# Feld in umgekehrte Reihenfolge bringen



## Java-Anfänger (20. Jan 2005)

Hi! 

Ich soll eine Methode schreiben, die ein Feld in die umgekehrte Reienfolge bringt, ohne ein weiteres Feld zu erzeugen. Also aus z.B a b c d   =>  d c b a;   Gibt es einen java.util.Array Befehl? Oder wie löse ich dies am elegantesten?? 

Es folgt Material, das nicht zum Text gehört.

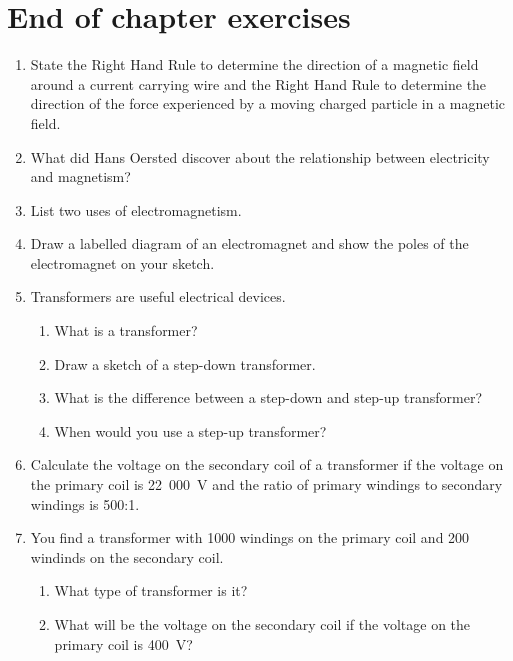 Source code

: \section{End of chapter exercises}
\begin {enumerate}
\item State the Right Hand Rule to determine the direction of a magnetic field around a current carrying wire and the Right Hand Rule to determine the direction of the force experienced by a moving charged particle in a magnetic field.
\item What did Hans Oersted discover about the relationship between electricity and magnetism?
\item List two uses of electromagnetism.
\item Draw a labelled diagram of an electromagnet and show the poles of the electromagnet on your sketch.
\item Transformers are useful electrical devices.
\begin{enumerate}
\item What is a transformer?
\item Draw a sketch of a step-down transformer.
\item What is the difference between a step-down and step-up transformer?
\item When would you use a step-up transformer?

\end{enumerate} 

\item Calculate the voltage on the secondary coil of a transformer if the voltage on the primary coil is 22~000~V and the ratio of primary windings to secondary windings is 500:1.

\item You find a transformer with 1000 windings on the primary coil and 200 windinds on the secondary coil.
\begin{enumerate}
\item What type of transformer is it?
\item What will be the voltage on the secondary coil if the voltage on the primary coil is 400~V?

\end{enumerate}


\end{enumerate}
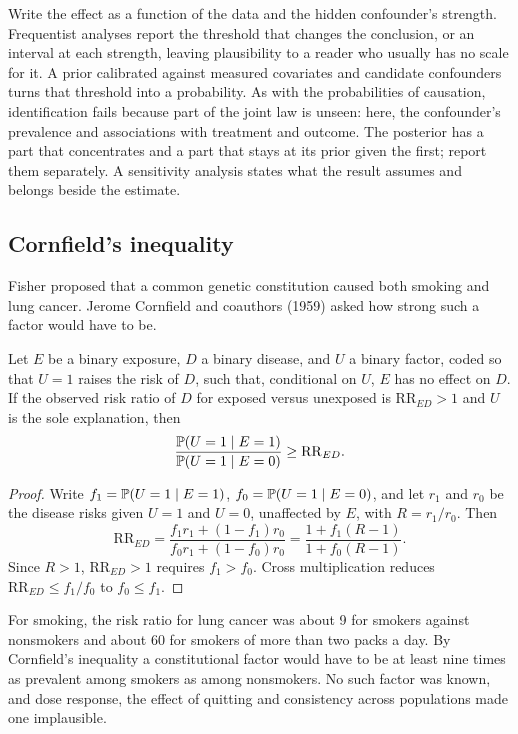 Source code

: Write the effect as a function of the data and the hidden confounder's strength. Frequentist analyses report the threshold that changes the conclusion, or an interval at each strength, leaving plausibility to a reader who usually has no scale for it. A prior calibrated against measured covariates and candidate confounders turns that threshold into a probability. As with the probabilities of causation, identification fails because part of the joint law is unseen: here, the confounder's prevalence and associations with treatment and outcome. The posterior has a part that concentrates and a part that stays at its prior given the first; report them separately. A sensitivity analysis states what the result assumes and belongs beside the estimate.

\subsection{Cornfield's inequality}

Fisher proposed that a common genetic constitution caused both smoking and lung cancer. Jerome Cornfield and coauthors (1959) asked how strong such a factor would have to be.

\begin{theorem}[Cornfield]
Let $E$ be a binary exposure, $D$ a binary disease, and $U$ a binary factor, coded so that $U = 1$ raises the risk of $D$, such that, conditional on $U$, $E$ has no effect on $D$. If the observed risk ratio of $D$ for exposed versus unexposed is $\mathrm{RR}_{ED} > 1$ and $U$ is the sole explanation, then
\[
\frac{\Prob(U = 1 \mid E = 1)}{\Prob(U = 1 \mid E = 0)} \geq \mathrm{RR}_{ED}.
\]
\end{theorem}

\begin{proof}
Write $f_1 = \Prob(U=1 \mid E=1)$, $f_0 = \Prob(U=1 \mid E=0)$, and let $r_1$ and $r_0$ be the disease risks given $U = 1$ and $U = 0$, unaffected by $E$, with $R = r_1/r_0$. Then
\[
\mathrm{RR}_{ED} = \frac{f_1 r_1 + (1 - f_1)r_0}{f_0 r_1 + (1 - f_0)r_0} = \frac{1 + f_1(R - 1)}{1 + f_0(R - 1)}.
\]
Since $R > 1$, $\mathrm{RR}_{ED} > 1$ requires $f_1 > f_0$. Cross multiplication reduces $\mathrm{RR}_{ED} \leq f_1/f_0$ to $f_0 \leq f_1$.
\end{proof}

For smoking, the risk ratio for lung cancer was about 9 for smokers against nonsmokers and about 60 for smokers of more than two packs a day. By Cornfield's inequality a constitutional factor would have to be at least nine times as prevalent among smokers as among nonsmokers. No such factor was known, and dose response, the effect of quitting and consistency across populations made one implausible.

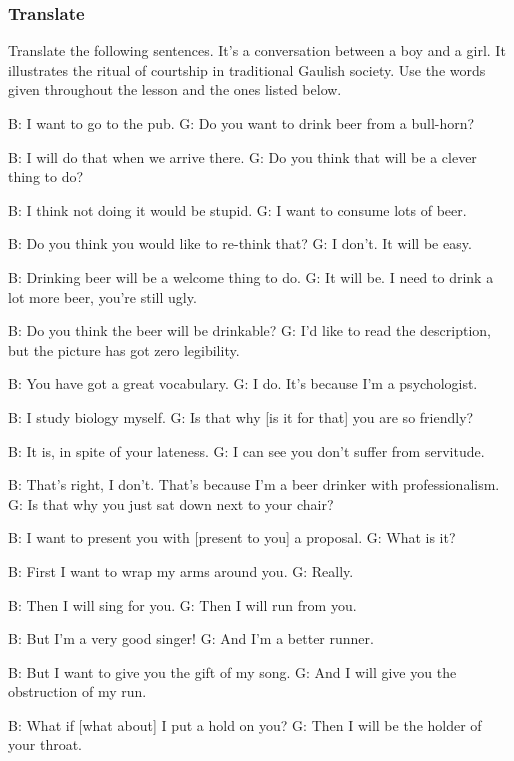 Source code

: \subsubsection{Translate}

Translate the following sentences. It's a conversation between a boy and a girl. It illustrates the ritual of courtship in traditional Gaulish society. Use the words given throughout the lesson and the ones listed below.


B: I want to go to the pub.
G: Do you want to drink beer from a bull-horn?

B: I will do that when we arrive there.
G: Do you think that will be a clever thing to do?

B: I think not doing it would be stupid.
G: I want to consume lots of beer.

B: Do you think you would like to re-think that?
G: I don't. It will be easy.

B: Drinking beer will be a welcome thing to do.
G: It will be. I need to drink a lot more beer, you're still ugly.

B: Do you think the beer will be drinkable?
G: I'd like to read the description, but the picture has got zero legibility.

B: You have got a great vocabulary.
G: I do. It's because I'm a psychologist.

B: I study biology myself.
G: Is that why [is it for that] you are so friendly?

B: It is, in spite of your lateness.
G: I can see you don't suffer from servitude.

B: That's right, I don't. That's because I'm a beer drinker with professionalism.
G: Is that why you just sat down next to your chair?

B: I want to present you with [present to you] a proposal.
G: What is it?

B: First I want to wrap my arms around you.
G: Really.

B: Then I will sing for you.
G: Then I will run from you.

B: But I'm a very good singer!
G: And I'm a better runner.

B: But I want to give you the gift of my song.
G: And I will give you the obstruction of my run.

B: What if [what about] I put a hold on you?
G: Then I will be the holder of your throat.

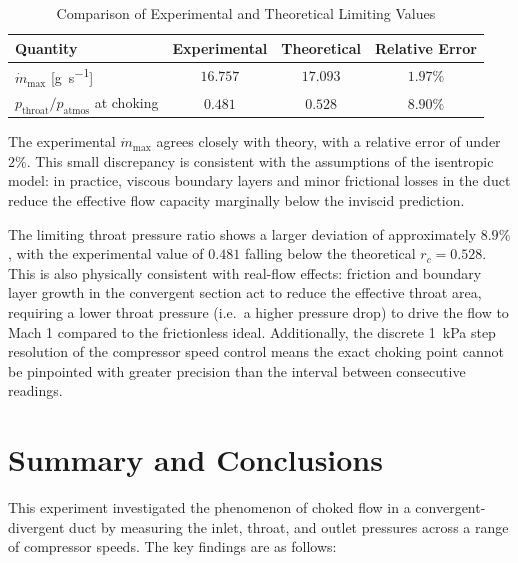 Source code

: \begin{table}[H]
    \centering
    \caption{Comparison of Experimental and Theoretical Limiting Values}
    \begin{tabular}{|l|c|c|c|}
        \hline
        Quantity
            & Experimental
            & Theoretical
            & Relative Error \\ \hline \hline
        \( \dot{m}_\text{max} \) [\unit{\g\per\s}]
            & \( 16.757 \)
            & \( 17.093 \)
            & \( 1.97\% \) \\ \hline
        \( p_\text{throat} / p_\text{atmos} \) at choking
            & \( 0.481 \)
            & \( 0.528 \)
            & \( 8.90\% \) \\ \hline
    \end{tabular}
    \label{tab:analysis/theory-comparison}
\end{table}

The experimental \( \dot{m}_\text{max} \) agrees closely with theory, with a relative error of under \( 2\% \). This small discrepancy is consistent with the assumptions of the isentropic model: in practice, viscous boundary layers and minor frictional losses in the duct reduce the effective flow capacity marginally below the inviscid prediction.

The limiting throat pressure ratio shows a larger deviation of approximately \( 8.9\% \), with the experimental value of \( 0.481 \) falling below the theoretical \( r_c = 0.528 \). This is also physically consistent with real-flow effects: friction and boundary layer growth in the convergent section act to reduce the effective throat area, requiring a lower throat pressure (i.e.\ a higher pressure drop) to drive the flow to Mach 1 compared to the frictionless ideal. Additionally, the discrete \qty{1}{\kPa} step resolution of the compressor speed control means the exact choking point cannot be pinpointed with greater precision than the interval between consecutive readings.

\section{Summary and Conclusions} \label{sec:summary}

This experiment investigated the phenomenon of choked flow in a convergent-divergent duct by measuring the inlet, throat, and outlet pressures across a range of compressor speeds. The key findings are as follows:

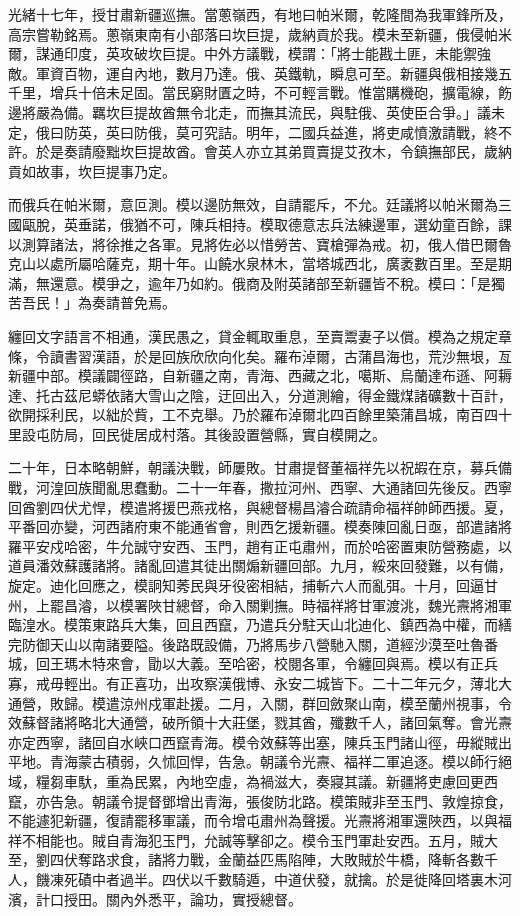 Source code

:\begin{pinyinscope}
光緒十七年，授甘肅新疆巡撫。當蔥嶺西，有地曰帕米爾，乾隆間為我軍鋒所及，高宗嘗勒銘焉。蔥嶺東南有小部落曰坎巨提，歲納貢於我。模未至新疆，俄侵帕米爾，謀通印度，英攻破坎巨提。中外方議戰，模謂：「將士能戡土匪，未能禦強敵。軍資百物，運自內地，數月乃達。俄、英鐵軌，瞬息可至。新疆與俄相接幾五千里，增兵十倍未足固。當民窮財匱之時，不可輕言戰。惟當購機砲，擴電線，飭邊將嚴為備。羈坎巨提故酋無令北走，而撫其流民，與駐俄、英使臣合爭。」議未定，俄曰防英，英曰防俄，莫可究詰。明年，二國兵益進，將吏咸憤激請戰，終不許。於是奏請廢黜坎巨提故酋。會英人亦立其弟買賣提艾孜木，令鎮撫部民，歲納貢如故事，坎巨提事乃定。

而俄兵在帕米爾，意叵測。模以邊防無效，自請罷斥，不允。廷議將以帕米爾為三國甌脫，英垂諾，俄猶不可，陳兵相持。模取德意志兵法練邊軍，選幼童百餘，課以測算諸法，將徐推之各軍。見將佐必以惜勞苦、寶槍彈為戒。初，俄人借巴爾魯克山以處所屬哈薩克，期十年。山饒水泉林木，當塔城西北，廣袤數百里。至是期滿，無還意。模爭之，逾年乃如約。俄商及附英諸部至新疆皆不稅。模曰：「是獨苦吾民！」為奏請普免焉。

纏回文字語言不相通，漢民愚之，貸金輒取重息，至賣鬻妻子以償。模為之規定章條，令讀書習漢語，於是回族欣欣向化矣。羅布淖爾，古蒲昌海也，荒沙無垠，亙新疆中部。模議闢徑路，自新疆之南，青海、西藏之北，噶斯、烏蘭達布遜、阿耨達、托古茲尼蟒依諸大雪山之陰，迂回出入，分道測繪，得金鐵煤諸礦數十百計，欲開採利民，以絀於貲，工不克舉。乃於羅布淖爾北四百餘里築蒲昌城，南百四十里設屯防局，回民徙居成村落。其後設置營縣，實自模開之。

二十年，日本略朝鮮，朝議決戰，師屢敗。甘肅提督董福祥先以祝嘏在京，募兵備戰，河湟回族聞亂思蠢動。二十一年春，撒拉河州、西寧、大通諸回先後反。西寧回酋劉四伏尤悍，模遣將援巴燕戎格，與總督楊昌濬合疏請命福祥帥師西援。夏，平番回亦變，河西諸府東不能通省會，則西乞援新疆。模奏陳回亂日亟，部遣諸將羅平安戍哈密，牛允誠守安西、玉門，趙有正屯肅州，而於哈密置東防營務處，以道員潘效蘇護諸將。諸亂回遣其徒出關煽新疆回部。九月，綏來回發難，以有備，旋定。迪化回應之，模詗知莠民與牙役密相結，捕斬六人而亂弭。十月，回逼甘州，上罷昌濬，以模署陜甘總督，命入關剿撫。時福祥將甘軍渡洮，魏光燾將湘軍臨湟水。模策東路兵大集，回且西竄，乃遣兵分駐天山北迪化、鎮西為中權，而繕完防御天山以南諸要隘。後路既設備，乃將馬步八營馳入關，道經沙漠至吐魯番城，回王瑪木特來會，勖以大義。至哈密，校閱各軍，令纏回與焉。模以有正兵寡，戒毋輕出。有正喜功，出攻察漢俄博、永安二城皆下。二十二年元夕，薄北大通營，敗歸。模遣涼州戍軍赴援。二月，入關，群回斂聚山南，模至蘭州視事，令效蘇督諸將略北大通營，破所領十大莊堡，戮其酋，殲數千人，諸回氣奪。會光燾亦定西寧，諸回自水峽口西竄青海。模令效蘇等出塞，陳兵玉門諸山徑，毋縱賊出平地。青海蒙古積弱，久怵回悍，告急。朝議令光燾、福祥二軍追逐。模以師行絕域，糧芻車馱，重為民累，內地空虛，為禍滋大，奏寢其議。新疆將吏慮回更西竄，亦告急。朝議令提督鄧增出青海，張俊防北路。模策賊非至玉門、敦煌掠食，不能遽犯新疆，復請罷移軍議，而令增屯肅州為聲援。光燾將湘軍還陜西，以與福祥不相能也。賊自青海犯玉門，允誠等擊卻之。模令玉門軍赴安西。五月，賊大至，劉四伏奪路求食，諸將力戰，金蘭益匹馬陷陣，大敗賊於牛橋，降斬各數千人，饑凍死磧中者過半。四伏以千數騎遁，中道伏發，就擒。於是徙降回塔裏木河濱，計口授田。關內外悉平，論功，實授總督。


\end{pinyinscope}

Vielen Dank im Voraus :lol:


----------



## stev.glasow (20. Jan 2005)

Bestimmt sollt den Algorithmus selber implemtieren.
Guck mal hier http://www.google.de/search?hl=de&q=sortieralgorithmen&spell=1


----------



## mic_checker (20. Jan 2005)

ich glaub er meint jetzt keinen Sortieralgo oder (u.U. kommt es einem Sortieren gleich aber nicht immer) ?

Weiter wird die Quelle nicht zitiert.